EXERCISE OBJECTIVE: Look through the material below and return every line that contains "left".

┏━━

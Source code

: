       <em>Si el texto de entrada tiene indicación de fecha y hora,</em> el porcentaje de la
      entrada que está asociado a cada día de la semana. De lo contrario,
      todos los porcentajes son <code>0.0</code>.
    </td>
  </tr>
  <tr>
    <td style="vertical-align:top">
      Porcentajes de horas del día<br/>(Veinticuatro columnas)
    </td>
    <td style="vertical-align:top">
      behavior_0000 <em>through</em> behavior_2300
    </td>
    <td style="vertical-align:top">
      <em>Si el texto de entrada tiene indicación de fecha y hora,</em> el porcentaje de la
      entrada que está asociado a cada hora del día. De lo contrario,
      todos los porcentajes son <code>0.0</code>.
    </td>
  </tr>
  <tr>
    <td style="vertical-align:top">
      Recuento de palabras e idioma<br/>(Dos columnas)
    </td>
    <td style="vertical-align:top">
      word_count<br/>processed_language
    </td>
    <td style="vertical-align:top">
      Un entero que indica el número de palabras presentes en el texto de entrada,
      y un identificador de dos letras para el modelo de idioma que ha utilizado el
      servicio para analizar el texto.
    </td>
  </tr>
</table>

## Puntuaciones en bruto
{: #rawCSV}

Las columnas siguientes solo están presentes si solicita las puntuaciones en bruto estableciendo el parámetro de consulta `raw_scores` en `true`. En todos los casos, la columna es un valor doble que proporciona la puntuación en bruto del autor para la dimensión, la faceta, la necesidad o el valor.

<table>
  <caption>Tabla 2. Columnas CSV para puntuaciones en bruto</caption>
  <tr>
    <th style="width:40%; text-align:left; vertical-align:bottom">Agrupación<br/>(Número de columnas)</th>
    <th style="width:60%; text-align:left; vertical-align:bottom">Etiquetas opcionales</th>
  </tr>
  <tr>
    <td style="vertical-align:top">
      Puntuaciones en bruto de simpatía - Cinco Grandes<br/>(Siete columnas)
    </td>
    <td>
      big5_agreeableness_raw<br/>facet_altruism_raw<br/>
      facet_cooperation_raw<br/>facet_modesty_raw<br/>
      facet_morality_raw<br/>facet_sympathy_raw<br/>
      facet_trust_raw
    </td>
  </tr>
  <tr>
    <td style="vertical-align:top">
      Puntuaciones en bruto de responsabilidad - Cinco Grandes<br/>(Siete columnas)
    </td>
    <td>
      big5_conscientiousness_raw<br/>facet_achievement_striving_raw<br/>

┗━━

SOLUTION BELOW:
    <th style="width:40%; text-align:left; vertical-align:bottom">Agrupación<br/>(Número de columnas)</th>
    <th style="width:60%; text-align:left; vertical-align:bottom">Etiquetas opcionales</th>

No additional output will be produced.